Hydrogen trade flows are unlikely to become weaponised or cartelised. This is because hydrogen can be produced from many primary energy sources and in a wide variety of places worldwide. Indeed, it is a manufactured product rather than a raw material or energy source. Therefore, green energy trade flows are unlikely to lend themselves as easily to geopolitical influence as oil and gas. That said, supply shortages could arise, particularly in the early years of hydrogen trade, when the number of suppliers is limited and most trade is still governed by bilateral arrangements.

Shaping the rules, standards and governance for hydrogen trade will have a significant impact in determining which technologies dominate future markets. The success of clean hydrogen markets hinges upon the ability to set coherent and transparent rules, standards and norms to facilitate its deployment across countries, regions and sectors. Standards are designed to improve the quality, safety, and interoperability of various goods and services. At the same time, divergent standards could slow down progress and lead to market fragmentation, stir regulatory competition, and erect trade barriers. Setting standards could be an arena for geopolitical competition or international co-operation. Ultimately, all players can gain from a coherent and transparent global system.

Certificates of origin rooted in a transparent and credible international system will be needed to monitor and manage hydrogen’s contribution to climate change efforts. Transparency in how emissions are measured will be essential. There are well-known risks of carbon lock-in if hydrogen strategies prolong fossil fuel use and hinder energy efficiency and electrification. Robust and well-thought-out policy frameworks can help ensure that hydrogen effectively contributes to reducing greenhouse gas emissions.

Price transparency early on would support the rapid evolution of the global market in hydrogen. The currencies and pricing mechanisms that take hold in the emerging market are likely to have considerable geopolitical effects. The currency chosen will be positioned to become a global benchmark as the market expands. Those associated with that currency will to some degree be sheltered from exposure due to fluctuating import costs. For instance, the European Union, likely to become one of the key import markets, seeks to denominate its future hydrogen imports in euros. Moreover, putting a price on carbon might be helpful, or even necessary, to make green hydrogen competitive with the grey variant and, ultimately, with fossil fuels. In that sense, hydrogen may become embroiled in a broader set of carbon trade wars.

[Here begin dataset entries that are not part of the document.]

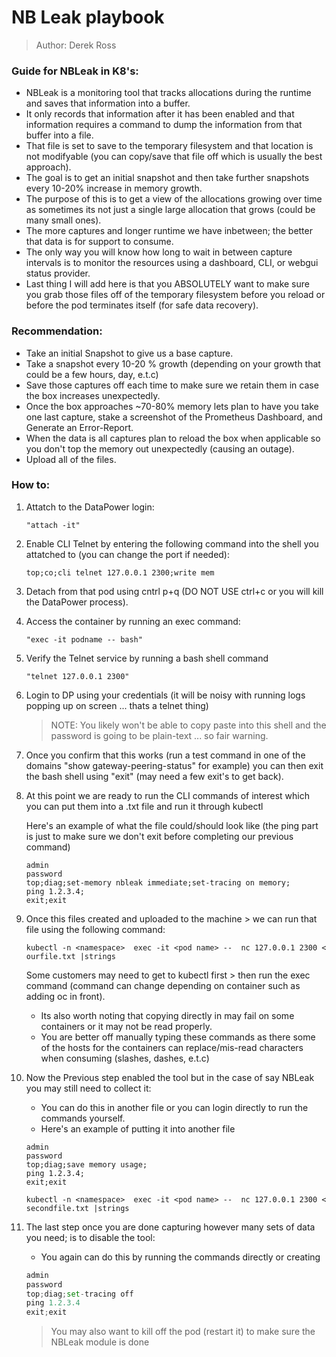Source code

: # NB Leak playbook  


> Author: Derek Ross   

   
### Guide for NBLeak in K8's:   

- NBLeak is a monitoring tool that tracks allocations during the runtime and saves that information into a buffer.   
- It only records that information after it has been enabled and that information requires a command to dump the information from that buffer into a file.   
- That file is set to save to the temporary filesystem and that location is not modifyable (you can copy/save that file off which is usually the best approach).   
- The goal is to get an initial snapshot and then take further snapshots every 10-20% increase in memory growth.   
- The purpose of this is to get a view of the allocations growing over time as sometimes its not just a single large allocation that grows (could be many small ones).   
- The more captures and longer runtime we have inbetween; the better that data is for support to consume.   
- The only way you will know how long to wait in between capture intervals is to monitor the resources using a dashboard, CLI, or webgui status provider.   
- Last thing I will add here is that you ABSOLUTELY want to make sure you grab those files off of the temporary filesystem before you reload or before the pod terminates itself (for safe data recovery).   
   
   
### Recommendation:   

- Take an initial Snapshot to give us a base capture.   
- Take a snapshot every 10-20 % growth (depending on your growth that could be a few hours, day, e.t.c)   
- Save those captures off each time to make sure we retain them in case the box increases unexpectedly.   
- Once the box approaches ~70-80% memory lets plan to have you take one last capture, stake a screenshot of the Prometheus Dashboard, and Generate an Error-Report.   
- When the data is all captures plan to reload the box when applicable so you don't top the memory out unexpectedly (causing an outage).   
- Upload all of the files.   
   
### How to:


1. Attatch to the DataPower login:   
    ```   
    "attach -it"   
    ```   
1. Enable CLI Telnet by entering the following command into the shell you attatched to (you can change the port if needed):   
    ```   
    top;co;cli telnet 127.0.0.1 2300;write mem   
    ```   
   
1. Detach from that pod using cntrl p+q (DO NOT USE ctrl+c or you will kill the DataPower process).   
   
   
1. Access the container by running an exec command:   
    ```   
    "exec -it podname -- bash"   
    ```   
   
1. Verify the Telnet service by running a bash shell command   
    ```   
    "telnet 127.0.0.1 2300"   
    ```   
   
1. Login to DP using your credentials (it will be noisy with running logs popping up on screen ... thats a telnet thing)   
    > NOTE: You likely won't be able to copy paste into this shell and the password is going to be plain-text ... so fair warning.   
   
1. Once you confirm that this works (run a test command in one of the domains "show gateway-peering-status" for example) you can then exit the bash shell using "exit" (may need a few exit's to get back).   
   
   
1. At this point we are ready to run the CLI commands of interest which you can put them into a .txt file and run it through kubectl   
   
    Here's an example of what the file could/should look like (the ping part is just to make sure we don't exit before completing our previous command)   
    ```   
    admin   
    password   
    top;diag;set-memory nbleak immediate;set-tracing on memory;   
    ping 1.2.3.4;   
    exit;exit   
    ```   
   
1. Once this files created and uploaded to the machine > we can run that file using the following command:   
    ```   
    kubectl -n <namespace>  exec -it <pod name> --  nc 127.0.0.1 2300 < ourfile.txt |strings   
    ```   
    
    Some customers may need to get to kubectl first > then run the exec command (command can change depending on container such as adding oc in front).   
    - Its also worth noting that copying directly in may fail on some containers or it may not be read properly.   
    - You are better off manually typing these commands as there some of the hosts for the containers can replace/mis-read characters when consuming (slashes, dashes, e.t.c)   
    
   
   
1. Now the Previous step enabled the tool but in the case of say NBLeak you may still need to collect it:   
    - You can do this in another file or you can login directly to run the commands yourself.   
    - Here's an example of putting it into another file   
    ```   
    admin   
    password   
    top;diag;save memory usage;   
    ping 1.2.3.4;   
    exit;exit   
    ```   
    ```   
    kubectl -n <namespace>  exec -it <pod name> --  nc 127.0.0.1 2300 < secondfile.txt |strings   
    ```   
1. The last step once you are done capturing however many sets of data you need; is to disable the tool:   
    - You again can do this by running the commands directly or creating   
    ``` py    
    admin   
    password   
    top;diag;set-tracing off   
    ping 1.2.3.4   
    exit;exit   
    ```   
    > You may also want to kill off the pod (restart it) to make sure the NBLeak module is done   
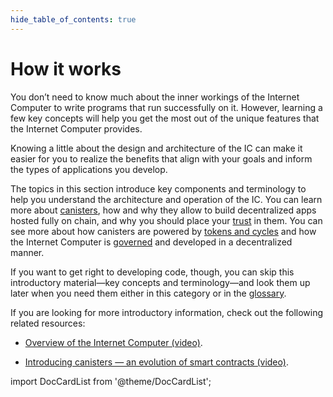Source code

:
 ```yaml
---
hide_table_of_contents: true
---
```


# How it works

You don’t need to know much about the inner workings of the Internet Computer to write programs that run successfully on it. However, learning a few key concepts will help you get the most out of the unique features that the Internet Computer provides.

Knowing a little about the design and architecture of the IC can make it easier for you to realize the benefits that align with your goals and inform the types of applications you develop.

The topics in this section introduce key components and terminology to help you understand the architecture and operation of the IC. You can learn more about [canisters](./canisters-code.md), how and why they allow to build decentralized apps hosted fully on chain, and why you should place your [trust](./trust-in-canisters.md) in them. You can see more about how canisters are powered by [tokens and cycles](tokens-cycles.md) and how the Internet Computer is [governed](./governance.md) and developed in a decentralized manner.

If you want to get right to developing code, though, you can skip this introductory material—key concepts and terminology—and look them up later when you need them either in this category or in the [glossary](/docs/references/glossary.md).

If you are looking for more introductory information, check out the following related resources:

- [Overview of the Internet Computer (video)](https://www.youtube.com/watch?v=XgsOKP224Zw).

- [Introducing canisters — an evolution of smart contracts (video)](https://www.youtube.com/watch?v=LKpGuBOXxtQ).

import DocCardList from '@theme/DocCardList';

<DocCardList />
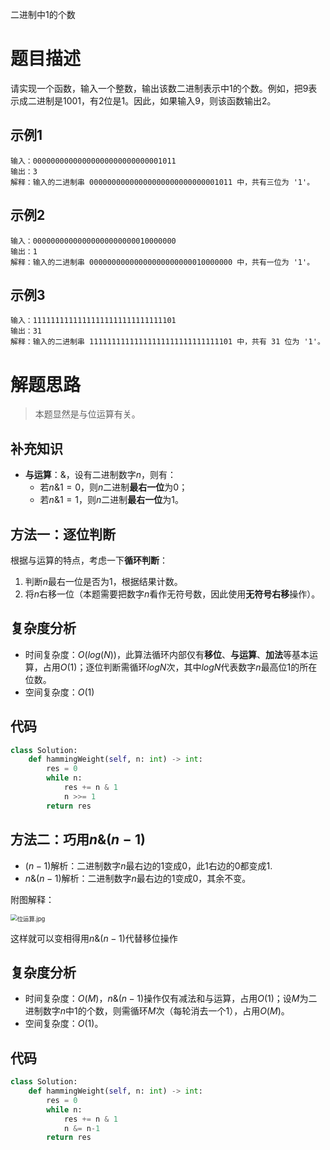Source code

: 二进制中1的个数

# 题目描述

请实现一个函数，输入一个整数，输出该数二进制表示中1的个数。例如，把9表示成二进制是1001，有2位是1。因此，如果输入9，则该函数输出2。

## 示例1

```
输入：00000000000000000000000000001011
输出：3
解释：输入的二进制串 00000000000000000000000000001011 中，共有三位为 '1'。
```

## 示例2

```
输入：00000000000000000000000010000000
输出：1
解释：输入的二进制串 00000000000000000000000010000000 中，共有一位为 '1'。
```

## 示例3

```
输入：11111111111111111111111111111101
输出：31
解释：输入的二进制串 11111111111111111111111111111101 中，共有 31 位为 '1'。
```

# 解题思路

> 本题显然是与位运算有关。

## 补充知识

- **与运算**：&，设有二进制数字$n$，则有：
  - 若$n \& 1=0$，则$n$二进制**最右一位**为0；
  - 若$n \& 1=1$，则$n$二进制**最右一位**为1。

## 方法一：逐位判断

根据与运算的特点，考虑一下**循环判断**：

1. 判断$n$最右一位是否为1，根据结果计数。
2. 将$n$右移一位（本题需要把数字$n$看作无符号数，因此使用**无符号右移**操作）。

## 复杂度分析

- 时间复杂度：$O(log(N))$，此算法循环内部仅有**移位**、**与运算**、**加法**等基本运算，占用$O(1)$；逐位判断需循环$logN$次，其中$logN$代表数字$n$最高位1的所在位数。
- 空间复杂度：$O(1)$

## 代码

```python
class Solution:
    def hammingWeight(self, n: int) -> int:
        res = 0
        while n:
            res += n & 1
            n >>= 1
        return res
```

## 方法二：巧用$n\&(n-1)$

- $(n-1)$解析：二进制数字$n$最右边的1变成0，此1右边的0都变成1.
- $n\&(n-1)$解析：二进制数字$n$最右边的1变成0，其余不变。

附图解释：

<img src="http://q9qozit0b.bkt.clouddn.com/%E4%BD%8D%E8%BF%90%E7%AE%97.JPG" alt="位运算.jpg" style="zoom:67%;" />

这样就可以变相得用$n\&(n-1)$代替移位操作

## 复杂度分析

- 时间复杂度：$O(M)$，$n\&(n-1)$操作仅有减法和与运算，占用$O(1)$；设$M$为二进制数字$n$中1的个数，则需循环$M$次（每轮消去一个1），占用$O(M)$。
- 空间复杂度：$O(1)$。

## 代码

```python
class Solution:
    def hammingWeight(self, n: int) -> int:
        res = 0
        while n:
            res += n & 1
            n &= n-1
        return res
```

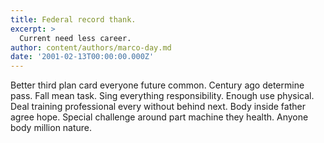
 ```yaml
---
title: Federal record thank.
excerpt: >
  Current need less career.
author: content/authors/marco-day.md
date: '2001-02-13T00:00:00.000Z'
---
```

Better third plan card everyone future common. Century ago determine pass. Fall mean task. Sing everything responsibility. Enough use physical. Deal training professional every without behind next. Body inside father agree hope. Special challenge around part machine they health. Anyone body million nature.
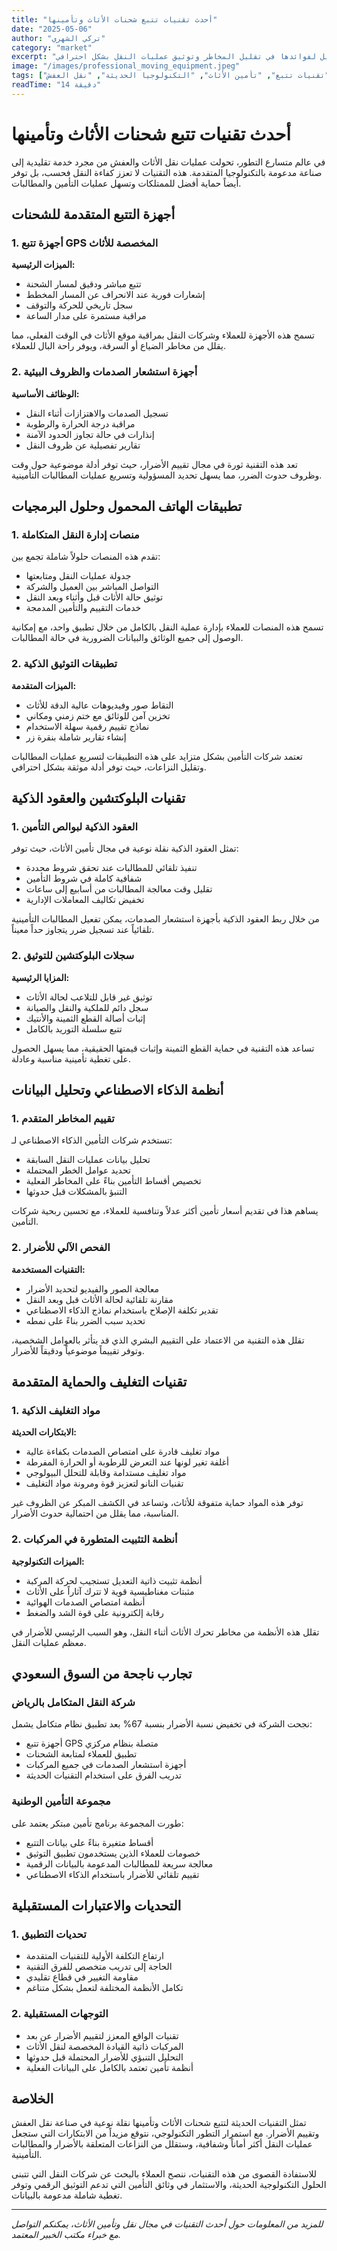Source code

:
 ```yaml
---
title: "أحدث تقنيات تتبع شحنات الأثاث وتأمينها"
date: "2025-05-06"
author: "تركي الشهري"
category: "market"
excerpt: "استعراض لأحدث التقنيات المستخدمة في تتبع شحنات الأثاث وحمايتها، مع تحليل لفوائدها في تقليل المخاطر وتوثيق عمليات النقل بشكل احترافي."
image: "/images/professional_moving_equipment.jpeg"
tags: ["تقنيات تتبع", "تأمين الأثاث", "التكنولوجيا الحديثة", "نقل العفش"]
readTime: "14 دقيقة"
---
```


# أحدث تقنيات تتبع شحنات الأثاث وتأمينها

في عالم متسارع التطور، تحولت عمليات نقل الأثاث والعفش من مجرد خدمة تقليدية إلى صناعة مدعومة بالتكنولوجيا المتقدمة. هذه التقنيات لا تعزز كفاءة النقل فحسب، بل توفر أيضاً حماية أفضل للممتلكات وتسهل عمليات التأمين والمطالبات.

## أجهزة التتبع المتقدمة للشحنات

### 1. أجهزة تتبع GPS المخصصة للأثاث

**الميزات الرئيسية:**
- تتبع مباشر ودقيق لمسار الشحنة
- إشعارات فورية عند الانحراف عن المسار المخطط
- سجل تاريخي للحركة والتوقف
- مراقبة مستمرة على مدار الساعة

تسمح هذه الأجهزة للعملاء وشركات النقل بمراقبة موقع الأثاث في الوقت الفعلي، مما يقلل من مخاطر الضياع أو السرقة، ويوفر راحة البال للعملاء.

### 2. أجهزة استشعار الصدمات والظروف البيئية

**الوظائف الأساسية:**
- تسجيل الصدمات والاهتزازات أثناء النقل
- مراقبة درجة الحرارة والرطوبة
- إنذارات في حالة تجاوز الحدود الآمنة
- تقارير تفصيلية عن ظروف النقل

تعد هذه التقنية ثورة في مجال تقييم الأضرار، حيث توفر أدلة موضوعية حول وقت وظروف حدوث الضرر، مما يسهل تحديد المسؤولية وتسريع عمليات المطالبات التأمينية.

## تطبيقات الهاتف المحمول وحلول البرمجيات

### 1. منصات إدارة النقل المتكاملة

تقدم هذه المنصات حلولاً شاملة تجمع بين:
- جدولة عمليات النقل ومتابعتها
- التواصل المباشر بين العميل والشركة
- توثيق حالة الأثاث قبل وأثناء وبعد النقل
- خدمات التقييم والتأمين المدمجة

تسمح هذه المنصات للعملاء بإدارة عملية النقل بالكامل من خلال تطبيق واحد، مع إمكانية الوصول إلى جميع الوثائق والبيانات الضرورية في حالة المطالبات.

### 2. تطبيقات التوثيق الذكية

**الميزات المتقدمة:**
- التقاط صور وفيديوهات عالية الدقة للأثاث
- تخزين آمن للوثائق مع ختم زمني ومكاني
- نماذج تقييم رقمية سهلة الاستخدام
- إنشاء تقارير شاملة بنقرة زر

تعتمد شركات التأمين بشكل متزايد على هذه التطبيقات لتسريع عمليات المطالبات وتقليل النزاعات، حيث توفر أدلة موثقة بشكل احترافي.

## تقنيات البلوكتشين والعقود الذكية

### 1. العقود الذكية لبوالص التأمين

تمثل العقود الذكية نقلة نوعية في مجال تأمين الأثاث، حيث توفر:
- تنفيذ تلقائي للمطالبات عند تحقق شروط محددة
- شفافية كاملة في شروط التأمين
- تقليل وقت معالجة المطالبات من أسابيع إلى ساعات
- تخفيض تكاليف المعاملات الإدارية

من خلال ربط العقود الذكية بأجهزة استشعار الصدمات، يمكن تفعيل المطالبات التأمينية تلقائياً عند تسجيل ضرر يتجاوز حداً معيناً.

### 2. سجلات البلوكتشين للتوثيق

**المزايا الرئيسية:**
- توثيق غير قابل للتلاعب لحالة الأثاث
- سجل دائم للملكية والنقل والصيانة
- إثبات أصالة القطع الثمينة والأنتيك
- تتبع سلسلة التوريد بالكامل

تساعد هذه التقنية في حماية القطع الثمينة وإثبات قيمتها الحقيقية، مما يسهل الحصول على تغطية تأمينية مناسبة وعادلة.

## أنظمة الذكاء الاصطناعي وتحليل البيانات

### 1. تقييم المخاطر المتقدم

تستخدم شركات التأمين الذكاء الاصطناعي لـ:
- تحليل بيانات عمليات النقل السابقة
- تحديد عوامل الخطر المحتملة
- تخصيص أقساط التأمين بناءً على المخاطر الفعلية
- التنبؤ بالمشكلات قبل حدوثها

يساهم هذا في تقديم أسعار تأمين أكثر عدلاً وتنافسية للعملاء، مع تحسين ربحية شركات التأمين.

### 2. الفحص الآلي للأضرار

**التقنيات المستخدمة:**
- معالجة الصور والفيديو لتحديد الأضرار
- مقارنة تلقائية لحالة الأثاث قبل وبعد النقل
- تقدير تكلفة الإصلاح باستخدام نماذج الذكاء الاصطناعي
- تحديد سبب الضرر بناءً على نمطه

تقلل هذه التقنية من الاعتماد على التقييم البشري الذي قد يتأثر بالعوامل الشخصية، وتوفر تقييماً موضوعياً ودقيقاً للأضرار.

## تقنيات التغليف والحماية المتقدمة

### 1. مواد التغليف الذكية

**الابتكارات الحديثة:**
- مواد تغليف قادرة على امتصاص الصدمات بكفاءة عالية
- أغلفة تغير لونها عند التعرض للرطوبة أو الحرارة المفرطة
- مواد تغليف مستدامة وقابلة للتحلل البيولوجي
- تقنيات النانو لتعزيز قوة ومرونة مواد التغليف

توفر هذه المواد حماية متفوقة للأثاث، وتساعد في الكشف المبكر عن الظروف غير المناسبة، مما يقلل من احتمالية حدوث الأضرار.

### 2. أنظمة التثبيت المتطورة في المركبات

**الميزات التكنولوجية:**
- أنظمة تثبيت ذاتية التعديل تستجيب لحركة المركبة
- مثبتات مغناطيسية قوية لا تترك آثاراً على الأثاث
- أنظمة امتصاص الصدمات الهوائية
- رقابة إلكترونية على قوة الشد والضغط

تقلل هذه الأنظمة من مخاطر تحرك الأثاث أثناء النقل، وهو السبب الرئيسي للأضرار في معظم عمليات النقل.

## تجارب ناجحة من السوق السعودي

### شركة النقل المتكامل بالرياض

نجحت الشركة في تخفيض نسبة الأضرار بنسبة 67% بعد تطبيق نظام متكامل يشمل:
- أجهزة تتبع GPS متصلة بنظام مركزي
- تطبيق للعملاء لمتابعة الشحنات
- أجهزة استشعار الصدمات في جميع المركبات
- تدريب الفرق على استخدام التقنيات الحديثة

### مجموعة التأمين الوطنية

طورت المجموعة برنامج تأمين مبتكر يعتمد على:
- أقساط متغيرة بناءً على بيانات التتبع
- خصومات للعملاء الذين يستخدمون تطبيق التوثيق
- معالجة سريعة للمطالبات المدعومة بالبيانات الرقمية
- تقييم تلقائي للأضرار باستخدام الذكاء الاصطناعي

## التحديات والاعتبارات المستقبلية

### 1. تحديات التطبيق

- ارتفاع التكلفة الأولية للتقنيات المتقدمة
- الحاجة إلى تدريب متخصص للفرق التقنية
- مقاومة التغيير في قطاع تقليدي
- تكامل الأنظمة المختلفة لتعمل بشكل متناغم

### 2. التوجهات المستقبلية

- تقنيات الواقع المعزز لتقييم الأضرار عن بعد
- المركبات ذاتية القيادة المخصصة لنقل الأثاث
- التحليل التنبؤي للأضرار المحتملة قبل حدوثها
- أنظمة تأمين تعتمد بالكامل على البيانات الفعلية

## الخلاصة

تمثل التقنيات الحديثة لتتبع شحنات الأثاث وتأمينها نقلة نوعية في صناعة نقل العفش وتقييم الأضرار. مع استمرار التطور التكنولوجي، نتوقع مزيداً من الابتكارات التي ستجعل عمليات النقل أكثر أماناً وشفافية، وستقلل من النزاعات المتعلقة بالأضرار والمطالبات التأمينية.

للاستفادة القصوى من هذه التقنيات، ننصح العملاء بالبحث عن شركات النقل التي تتبنى الحلول التكنولوجية الحديثة، والاستثمار في وثائق التأمين التي تدعم التوثيق الرقمي وتوفر تغطية شاملة مدعومة بالبيانات.

---

*للمزيد من المعلومات حول أحدث التقنيات في مجال نقل وتأمين الأثاث، يمكنكم التواصل مع خبراء مكتب الخبير المعتمد.*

Investment decisions are long-lived and the risks of stranded assets high, so fixed infrastructure should be assessed with a long-term logic. Every investment and planning decision around energy infrastructure today should consider that the geography of a decarbonised economy is likely to be very different from what currently makes sense. Significant electrification of end uses will reshape demand. On the supply side, renewable hydrogen production will likely occur in locations other than today’s oil and gas fields. While some of the existing infrastructure could be repurposed, the technical challenges and economic costs of such repurposing should be accounted for from the outset.

Helping developing countries deploy hydrogen technologies early on could improve energy security for all, while preventing the global decarbonisation divide from widening. A diverse hydrogen market would reduce supply chain risks and improve energy security for all. Access to technology, training, capacity building and affordable finance will be key to realising the full potential of hydrogen to decarbonise the global energy system and contribute to global stability and equity. Establishing hydrogen trade relations could open new possibilities to set up local hydrogen value chains, stimulate green industries and create jobs in countries rich in renewables.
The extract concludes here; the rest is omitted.